### Task description
Reproduce the records precisely. Every line should be included.

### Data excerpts
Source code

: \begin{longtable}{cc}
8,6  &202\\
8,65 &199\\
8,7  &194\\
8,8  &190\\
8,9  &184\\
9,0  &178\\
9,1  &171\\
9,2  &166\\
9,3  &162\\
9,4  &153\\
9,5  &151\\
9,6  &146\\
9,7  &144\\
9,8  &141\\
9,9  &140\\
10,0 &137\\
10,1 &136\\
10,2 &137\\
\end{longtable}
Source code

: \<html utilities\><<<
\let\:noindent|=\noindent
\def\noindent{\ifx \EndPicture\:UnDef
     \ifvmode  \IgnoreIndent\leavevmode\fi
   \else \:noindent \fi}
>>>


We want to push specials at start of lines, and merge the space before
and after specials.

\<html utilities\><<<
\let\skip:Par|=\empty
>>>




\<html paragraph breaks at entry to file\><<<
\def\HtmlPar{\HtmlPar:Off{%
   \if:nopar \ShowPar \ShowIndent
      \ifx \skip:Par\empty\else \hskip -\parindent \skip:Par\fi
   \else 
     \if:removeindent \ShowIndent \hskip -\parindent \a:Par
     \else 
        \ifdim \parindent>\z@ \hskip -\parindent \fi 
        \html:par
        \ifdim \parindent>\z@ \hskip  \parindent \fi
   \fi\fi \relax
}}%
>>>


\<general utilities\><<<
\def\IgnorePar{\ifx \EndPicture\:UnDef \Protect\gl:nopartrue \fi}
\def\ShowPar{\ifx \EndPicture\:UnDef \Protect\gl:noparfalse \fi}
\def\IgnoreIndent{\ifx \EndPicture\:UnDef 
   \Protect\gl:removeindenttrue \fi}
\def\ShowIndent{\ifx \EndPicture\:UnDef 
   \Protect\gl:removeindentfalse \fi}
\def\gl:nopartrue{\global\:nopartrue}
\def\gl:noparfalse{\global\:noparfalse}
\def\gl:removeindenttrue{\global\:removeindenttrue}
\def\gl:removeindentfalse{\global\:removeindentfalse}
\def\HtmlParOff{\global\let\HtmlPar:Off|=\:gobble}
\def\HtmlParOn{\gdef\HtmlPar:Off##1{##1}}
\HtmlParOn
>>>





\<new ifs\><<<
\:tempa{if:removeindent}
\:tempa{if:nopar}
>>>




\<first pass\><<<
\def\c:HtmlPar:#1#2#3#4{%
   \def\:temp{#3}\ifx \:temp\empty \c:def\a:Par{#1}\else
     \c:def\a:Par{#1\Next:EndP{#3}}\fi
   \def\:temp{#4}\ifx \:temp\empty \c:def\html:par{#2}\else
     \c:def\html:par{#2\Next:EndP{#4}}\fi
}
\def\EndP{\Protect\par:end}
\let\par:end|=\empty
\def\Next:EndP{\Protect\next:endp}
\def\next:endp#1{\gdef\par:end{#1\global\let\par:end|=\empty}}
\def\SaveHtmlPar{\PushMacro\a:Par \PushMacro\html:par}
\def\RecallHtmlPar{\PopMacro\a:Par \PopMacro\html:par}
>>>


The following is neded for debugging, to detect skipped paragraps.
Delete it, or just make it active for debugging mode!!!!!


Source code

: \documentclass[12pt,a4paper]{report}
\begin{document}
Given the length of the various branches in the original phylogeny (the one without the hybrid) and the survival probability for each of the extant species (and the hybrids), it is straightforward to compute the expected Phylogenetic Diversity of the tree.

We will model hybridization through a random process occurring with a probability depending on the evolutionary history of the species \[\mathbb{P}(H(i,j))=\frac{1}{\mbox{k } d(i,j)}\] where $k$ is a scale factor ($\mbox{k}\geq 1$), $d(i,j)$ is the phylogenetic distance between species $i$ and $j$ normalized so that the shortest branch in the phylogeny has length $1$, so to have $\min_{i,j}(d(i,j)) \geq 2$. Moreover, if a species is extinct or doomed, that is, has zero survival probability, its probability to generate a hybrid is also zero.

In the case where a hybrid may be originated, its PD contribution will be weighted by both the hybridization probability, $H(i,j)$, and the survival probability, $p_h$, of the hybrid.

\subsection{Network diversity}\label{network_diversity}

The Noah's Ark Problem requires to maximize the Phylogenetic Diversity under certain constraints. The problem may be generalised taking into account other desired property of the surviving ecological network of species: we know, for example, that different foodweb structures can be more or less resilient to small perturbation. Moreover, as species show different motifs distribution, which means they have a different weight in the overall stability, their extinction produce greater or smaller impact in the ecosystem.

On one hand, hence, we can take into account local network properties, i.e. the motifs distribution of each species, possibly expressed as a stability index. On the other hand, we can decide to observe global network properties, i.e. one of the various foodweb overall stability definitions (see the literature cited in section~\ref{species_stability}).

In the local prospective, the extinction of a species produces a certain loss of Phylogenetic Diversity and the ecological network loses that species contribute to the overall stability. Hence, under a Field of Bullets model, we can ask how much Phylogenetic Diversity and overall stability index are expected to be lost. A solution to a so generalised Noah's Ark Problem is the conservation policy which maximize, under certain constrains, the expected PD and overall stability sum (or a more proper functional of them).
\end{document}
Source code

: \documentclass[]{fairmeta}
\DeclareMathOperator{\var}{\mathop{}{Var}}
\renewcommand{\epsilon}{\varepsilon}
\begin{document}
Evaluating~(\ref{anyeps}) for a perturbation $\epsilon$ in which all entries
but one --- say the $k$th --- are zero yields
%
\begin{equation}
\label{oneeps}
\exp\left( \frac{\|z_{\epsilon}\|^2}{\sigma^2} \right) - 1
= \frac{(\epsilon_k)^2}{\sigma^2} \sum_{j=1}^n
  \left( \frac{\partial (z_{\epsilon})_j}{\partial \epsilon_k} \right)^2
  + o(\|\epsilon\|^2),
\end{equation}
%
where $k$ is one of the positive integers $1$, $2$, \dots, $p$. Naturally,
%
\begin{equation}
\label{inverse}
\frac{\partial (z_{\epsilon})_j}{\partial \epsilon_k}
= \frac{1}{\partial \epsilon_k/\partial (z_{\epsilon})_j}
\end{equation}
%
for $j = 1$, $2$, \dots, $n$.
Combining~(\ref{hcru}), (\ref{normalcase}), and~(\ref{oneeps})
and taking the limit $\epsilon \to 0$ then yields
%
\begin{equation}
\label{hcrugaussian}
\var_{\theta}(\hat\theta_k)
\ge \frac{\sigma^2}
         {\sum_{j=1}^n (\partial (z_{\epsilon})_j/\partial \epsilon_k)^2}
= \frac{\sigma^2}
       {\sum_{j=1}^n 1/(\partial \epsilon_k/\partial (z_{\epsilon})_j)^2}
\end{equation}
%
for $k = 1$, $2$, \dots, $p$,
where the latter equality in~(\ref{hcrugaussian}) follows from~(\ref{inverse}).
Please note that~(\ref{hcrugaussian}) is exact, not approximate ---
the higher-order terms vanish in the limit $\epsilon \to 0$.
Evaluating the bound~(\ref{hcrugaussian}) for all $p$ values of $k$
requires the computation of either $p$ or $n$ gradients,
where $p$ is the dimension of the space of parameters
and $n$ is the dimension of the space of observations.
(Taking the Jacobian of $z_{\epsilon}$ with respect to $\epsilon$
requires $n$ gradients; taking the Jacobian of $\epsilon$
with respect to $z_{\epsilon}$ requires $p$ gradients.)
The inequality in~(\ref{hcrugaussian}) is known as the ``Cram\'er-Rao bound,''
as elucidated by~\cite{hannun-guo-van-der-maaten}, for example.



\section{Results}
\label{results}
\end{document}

### Response to the task
Source code

: \begin{longtable}{cc}
8,6  &202\\
8,65 &199\\
8,7  &194\\
8,8  &190\\
8,9  &184\\
9,0  &178\\
9,1  &171\\
9,2  &166\\
9,3  &162\\
9,4  &153\\
9,5  &151\\
9,6  &146\\
9,7  &144\\
9,8  &141\\
9,9  &140\\
10,0 &137\\
10,1 &136\\
10,2 &137\\
\end{longtable}
Source code

: \<html utilities\><<<
\let\:noindent|=\noindent
\def\noindent{\ifx \EndPicture\:UnDef
     \ifvmode  \IgnoreIndent\leavevmode\fi
   \else \:noindent \fi}
>>>


We want to push specials at start of lines, and merge the space before
and after specials.

\<html utilities\><<<
\let\skip:Par|=\empty
>>>




\<html paragraph breaks at entry to file\><<<
\def\HtmlPar{\HtmlPar:Off{%
   \if:nopar \ShowPar \ShowIndent
      \ifx \skip:Par\empty\else \hskip -\parindent \skip:Par\fi
   \else 
     \if:removeindent \ShowIndent \hskip -\parindent \a:Par
     \else 
        \ifdim \parindent>\z@ \hskip -\parindent \fi 
        \html:par
        \ifdim \parindent>\z@ \hskip  \parindent \fi
   \fi\fi \relax
}}%
>>>


\<general utilities\><<<
\def\IgnorePar{\ifx \EndPicture\:UnDef \Protect\gl:nopartrue \fi}
\def\ShowPar{\ifx \EndPicture\:UnDef \Protect\gl:noparfalse \fi}
\def\IgnoreIndent{\ifx \EndPicture\:UnDef 
   \Protect\gl:removeindenttrue \fi}
\def\ShowIndent{\ifx \EndPicture\:UnDef 
   \Protect\gl:removeindentfalse \fi}
\def\gl:nopartrue{\global\:nopartrue}
\def\gl:noparfalse{\global\:noparfalse}
\def\gl:removeindenttrue{\global\:removeindenttrue}
\def\gl:removeindentfalse{\global\:removeindentfalse}
\def\HtmlParOff{\global\let\HtmlPar:Off|=\:gobble}
\def\HtmlParOn{\gdef\HtmlPar:Off##1{##1}}
\HtmlParOn
>>>





\<new ifs\><<<
\:tempa{if:removeindent}
\:tempa{if:nopar}
>>>




\<first pass\><<<
\def\c:HtmlPar:#1#2#3#4{%
   \def\:temp{#3}\ifx \:temp\empty \c:def\a:Par{#1}\else
     \c:def\a:Par{#1\Next:EndP{#3}}\fi
   \def\:temp{#4}\ifx \:temp\empty \c:def\html:par{#2}\else
     \c:def\html:par{#2\Next:EndP{#4}}\fi
}
\def\EndP{\Protect\par:end}
\let\par:end|=\empty
\def\Next:EndP{\Protect\next:endp}
\def\next:endp#1{\gdef\par:end{#1\global\let\par:end|=\empty}}
\def\SaveHtmlPar{\PushMacro\a:Par \PushMacro\html:par}
\def\RecallHtmlPar{\PopMacro\a:Par \PopMacro\html:par}
>>>


The following is neded for debugging, to detect skipped paragraps.
Delete it, or just make it active for debugging mode!!!!!


Source code

: \documentclass[12pt,a4paper]{report}
\begin{document}
Given the length of the various branches in the original phylogeny (the one without the hybrid) and the survival probability for each of the extant species (and the hybrids), it is straightforward to compute the expected Phylogenetic Diversity of the tree.

We will model hybridization through a random process occurring with a probability depending on the evolutionary history of the species \[\mathbb{P}(H(i,j))=\frac{1}{\mbox{k } d(i,j)}\] where $k$ is a scale factor ($\mbox{k}\geq 1$), $d(i,j)$ is the phylogenetic distance between species $i$ and $j$ normalized so that the shortest branch in the phylogeny has length $1$, so to have $\min_{i,j}(d(i,j)) \geq 2$. Moreover, if a species is extinct or doomed, that is, has zero survival probability, its probability to generate a hybrid is also zero.

In the case where a hybrid may be originated, its PD contribution will be weighted by both the hybridization probability, $H(i,j)$, and the survival probability, $p_h$, of the hybrid.

\subsection{Network diversity}\label{network_diversity}

The Noah's Ark Problem requires to maximize the Phylogenetic Diversity under certain constraints. The problem may be generalised taking into account other desired property of the surviving ecological network of species: we know, for example, that different foodweb structures can be more or less resilient to small perturbation. Moreover, as species show different motifs distribution, which means they have a different weight in the overall stability, their extinction produce greater or smaller impact in the ecosystem.

On one hand, hence, we can take into account local network properties, i.e. the motifs distribution of each species, possibly expressed as a stability index. On the other hand, we can decide to observe global network properties, i.e. one of the various foodweb overall stability definitions (see the literature cited in section~\ref{species_stability}).

In the local prospective, the extinction of a species produces a certain loss of Phylogenetic Diversity and the ecological network loses that species contribute to the overall stability. Hence, under a Field of Bullets model, we can ask how much Phylogenetic Diversity and overall stability index are expected to be lost. A solution to a so generalised Noah's Ark Problem is the conservation policy which maximize, under certain constrains, the expected PD and overall stability sum (or a more proper functional of them).
\end{document}
Source code

: \documentclass[]{fairmeta}
\DeclareMathOperator{\var}{\mathop{}{Var}}
\renewcommand{\epsilon}{\varepsilon}
\begin{document}
Evaluating~(\ref{anyeps}) for a perturbation $\epsilon$ in which all entries
but one --- say the $k$th --- are zero yields
%
\begin{equation}
\label{oneeps}
\exp\left( \frac{\|z_{\epsilon}\|^2}{\sigma^2} \right) - 1
= \frac{(\epsilon_k)^2}{\sigma^2} \sum_{j=1}^n
  \left( \frac{\partial (z_{\epsilon})_j}{\partial \epsilon_k} \right)^2
  + o(\|\epsilon\|^2),
\end{equation}
%
where $k$ is one of the positive integers $1$, $2$, \dots, $p$. Naturally,
%
\begin{equation}
\label{inverse}
\frac{\partial (z_{\epsilon})_j}{\partial \epsilon_k}
= \frac{1}{\partial \epsilon_k/\partial (z_{\epsilon})_j}
\end{equation}
%
for $j = 1$, $2$, \dots, $n$.
Combining~(\ref{hcru}), (\ref{normalcase}), and~(\ref{oneeps})
and taking the limit $\epsilon \to 0$ then yields
%
\begin{equation}
\label{hcrugaussian}
\var_{\theta}(\hat\theta_k)
\ge \frac{\sigma^2}
         {\sum_{j=1}^n (\partial (z_{\epsilon})_j/\partial \epsilon_k)^2}
= \frac{\sigma^2}
       {\sum_{j=1}^n 1/(\partial \epsilon_k/\partial (z_{\epsilon})_j)^2}
\end{equation}
%
for $k = 1$, $2$, \dots, $p$,
where the latter equality in~(\ref{hcrugaussian}) follows from~(\ref{inverse}).
Please note that~(\ref{hcrugaussian}) is exact, not approximate ---
the higher-order terms vanish in the limit $\epsilon \to 0$.
Evaluating the bound~(\ref{hcrugaussian}) for all $p$ values of $k$
requires the computation of either $p$ or $n$ gradients,
where $p$ is the dimension of the space of parameters
and $n$ is the dimension of the space of observations.
(Taking the Jacobian of $z_{\epsilon}$ with respect to $\epsilon$
requires $n$ gradients; taking the Jacobian of $\epsilon$
with respect to $z_{\epsilon}$ requires $p$ gradients.)
The inequality in~(\ref{hcrugaussian}) is known as the ``Cram\'er-Rao bound,''
as elucidated by~\cite{hannun-guo-van-der-maaten}, for example.



\section{Results}
\label{results}
\end{document}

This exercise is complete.